Our perception is a skill that can be worked on in training and this is where devices such as the CORE sensor can come in handy. Building your knowledge and experience around what you’re feeling and what’s actually happening can make a big difference in those key moments in a race.
Validating theory in the lab
This experience as an athlete then led to changes in how I coach. The two main lessons that had been taken from using the CORE sensor in training, both indoors and out, were as follows:
- The disconnect between how hot we feel and how hot we are
- The impact short, harder efforts or surges have on our core temperature
Working with a top US trail athlete it was two important lessons we wanted to work on in the build-up to the Western States Endurance Run, one of the marquee 100 mile trail races in the world. One of the cruxes of Western States is the heat. The canyons, as you drop down from altitude to closer to sea level in California can get a little toasty.
At Liverpool John Moores University, working with Senior Lecturer Dr. Jamie Pugh, the plan was to replicate elements of the Western States course and environmental conditions, whilst monitoring core temperature, running economy and heart rate to see what happens over the course of 4-5 hours of running.

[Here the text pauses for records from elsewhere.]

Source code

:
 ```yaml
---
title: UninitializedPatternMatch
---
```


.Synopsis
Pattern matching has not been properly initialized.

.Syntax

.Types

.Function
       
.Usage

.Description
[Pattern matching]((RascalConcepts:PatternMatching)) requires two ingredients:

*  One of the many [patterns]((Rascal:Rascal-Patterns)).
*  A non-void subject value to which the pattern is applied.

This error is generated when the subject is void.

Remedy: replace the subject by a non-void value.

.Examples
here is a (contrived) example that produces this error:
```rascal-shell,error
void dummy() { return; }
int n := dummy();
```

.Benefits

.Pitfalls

The hypothesis was that the higher effort climbs would have an accumulative impact on core temperature, and therefore heart rate, cardiac drift and running economy as the run continues. We were looking for the critical power we could sustain on climbs and the impact of going over that level and how that felt for the athlete.
The athlete made a greater connection between effort level, effort stability during a race and core temperature that could be brought into practice in training and come race day. Now the CORE sensor will help us put these lab findings into practice on the trails.

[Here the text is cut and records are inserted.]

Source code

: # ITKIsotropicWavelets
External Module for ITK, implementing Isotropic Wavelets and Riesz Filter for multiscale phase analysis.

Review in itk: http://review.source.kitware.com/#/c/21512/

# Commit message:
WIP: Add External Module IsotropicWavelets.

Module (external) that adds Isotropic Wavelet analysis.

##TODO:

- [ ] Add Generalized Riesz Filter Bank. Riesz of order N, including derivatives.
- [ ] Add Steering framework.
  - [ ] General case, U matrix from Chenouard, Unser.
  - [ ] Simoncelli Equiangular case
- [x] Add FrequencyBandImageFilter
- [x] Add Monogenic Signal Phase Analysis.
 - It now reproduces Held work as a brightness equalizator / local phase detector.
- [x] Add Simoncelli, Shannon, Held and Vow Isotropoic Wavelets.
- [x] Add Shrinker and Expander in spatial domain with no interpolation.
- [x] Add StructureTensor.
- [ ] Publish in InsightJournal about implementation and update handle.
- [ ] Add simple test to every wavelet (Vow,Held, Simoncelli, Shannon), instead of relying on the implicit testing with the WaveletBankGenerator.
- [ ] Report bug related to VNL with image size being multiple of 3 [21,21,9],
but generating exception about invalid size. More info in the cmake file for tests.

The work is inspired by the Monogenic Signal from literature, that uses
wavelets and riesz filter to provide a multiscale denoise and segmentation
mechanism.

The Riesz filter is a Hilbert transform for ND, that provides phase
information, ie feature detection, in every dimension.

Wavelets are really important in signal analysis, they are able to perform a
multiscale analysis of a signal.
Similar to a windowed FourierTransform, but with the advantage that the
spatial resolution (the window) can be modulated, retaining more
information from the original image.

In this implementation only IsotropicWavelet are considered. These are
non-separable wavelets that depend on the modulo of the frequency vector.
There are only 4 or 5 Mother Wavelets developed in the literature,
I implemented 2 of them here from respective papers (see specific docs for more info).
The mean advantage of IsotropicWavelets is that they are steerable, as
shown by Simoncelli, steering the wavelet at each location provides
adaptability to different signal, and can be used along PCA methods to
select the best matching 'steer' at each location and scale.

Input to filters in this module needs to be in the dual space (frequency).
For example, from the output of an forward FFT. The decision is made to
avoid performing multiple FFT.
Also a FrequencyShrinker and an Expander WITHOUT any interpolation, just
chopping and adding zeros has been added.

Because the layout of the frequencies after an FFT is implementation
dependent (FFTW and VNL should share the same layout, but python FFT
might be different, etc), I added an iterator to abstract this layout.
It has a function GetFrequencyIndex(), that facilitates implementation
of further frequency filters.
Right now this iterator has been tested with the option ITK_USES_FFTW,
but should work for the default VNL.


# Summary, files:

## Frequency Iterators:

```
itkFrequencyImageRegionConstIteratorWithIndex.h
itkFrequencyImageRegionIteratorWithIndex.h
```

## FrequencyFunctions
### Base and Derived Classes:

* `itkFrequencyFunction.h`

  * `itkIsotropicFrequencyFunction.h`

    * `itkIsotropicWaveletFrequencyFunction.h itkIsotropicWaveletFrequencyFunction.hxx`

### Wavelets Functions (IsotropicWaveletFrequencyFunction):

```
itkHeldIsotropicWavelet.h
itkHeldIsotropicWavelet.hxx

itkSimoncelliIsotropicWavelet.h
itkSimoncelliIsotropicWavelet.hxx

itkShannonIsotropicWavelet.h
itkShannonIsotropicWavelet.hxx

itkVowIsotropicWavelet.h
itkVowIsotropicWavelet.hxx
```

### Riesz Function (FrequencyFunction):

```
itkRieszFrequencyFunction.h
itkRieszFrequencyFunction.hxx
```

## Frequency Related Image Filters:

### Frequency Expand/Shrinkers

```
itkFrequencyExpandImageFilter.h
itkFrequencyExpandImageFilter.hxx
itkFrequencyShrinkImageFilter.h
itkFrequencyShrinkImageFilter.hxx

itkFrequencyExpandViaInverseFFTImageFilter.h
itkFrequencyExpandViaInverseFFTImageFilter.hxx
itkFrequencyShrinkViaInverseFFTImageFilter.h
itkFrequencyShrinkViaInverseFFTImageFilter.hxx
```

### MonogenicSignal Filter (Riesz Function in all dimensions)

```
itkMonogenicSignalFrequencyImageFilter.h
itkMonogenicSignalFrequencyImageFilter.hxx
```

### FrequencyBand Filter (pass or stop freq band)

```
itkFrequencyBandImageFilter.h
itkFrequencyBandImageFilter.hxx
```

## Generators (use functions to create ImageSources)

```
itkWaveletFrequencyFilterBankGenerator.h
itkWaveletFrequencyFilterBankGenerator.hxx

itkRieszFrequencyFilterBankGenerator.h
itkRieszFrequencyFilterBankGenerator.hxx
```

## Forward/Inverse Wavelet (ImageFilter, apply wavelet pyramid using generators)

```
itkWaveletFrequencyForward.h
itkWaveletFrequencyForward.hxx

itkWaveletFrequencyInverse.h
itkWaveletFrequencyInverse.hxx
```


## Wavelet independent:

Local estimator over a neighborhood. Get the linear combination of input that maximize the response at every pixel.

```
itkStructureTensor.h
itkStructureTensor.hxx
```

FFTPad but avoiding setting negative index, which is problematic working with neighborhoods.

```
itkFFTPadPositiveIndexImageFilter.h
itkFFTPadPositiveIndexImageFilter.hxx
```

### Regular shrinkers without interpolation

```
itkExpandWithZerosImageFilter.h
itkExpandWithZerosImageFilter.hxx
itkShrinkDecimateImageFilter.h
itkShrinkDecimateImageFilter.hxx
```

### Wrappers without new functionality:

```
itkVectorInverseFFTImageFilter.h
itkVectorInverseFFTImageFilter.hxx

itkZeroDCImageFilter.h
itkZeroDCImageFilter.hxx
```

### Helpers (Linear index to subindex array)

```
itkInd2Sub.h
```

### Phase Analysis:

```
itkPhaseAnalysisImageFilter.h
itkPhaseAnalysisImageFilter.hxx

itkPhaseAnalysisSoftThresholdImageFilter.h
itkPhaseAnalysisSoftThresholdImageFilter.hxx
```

What can an athlete do in the field?
Now we understand that using a university environmental chamber to do a 4-hour run might not be accessible, nor desirable, for many athletes reading this, but the lessons remain the same. In the field, using a CORE sensor, you can start to experiment with the impact prolonged exercise, effort and harder surges can have on your core body temperature and how this feels.
Recognising and starting to understand the signs that your core temperature is rising will help athletes pace on race day. If you’re waiting for your watch to tell you you’re too hot then it’s likely too late, especially if you’re only racing for 2-3 hours.
Practicing in the field, across different workouts and longer runs and rides, in different environments will start to educate an athlete on not only how their body reacts to temperatures, but also practice cooling techniques and how impactful they can be too.
Combine this with looking at cardiac drift over longer efforts and any endurance athlete can start to dial in the most sustainable race efforts for the big day. Then you just have to worry about your snacks, but that is another article all together.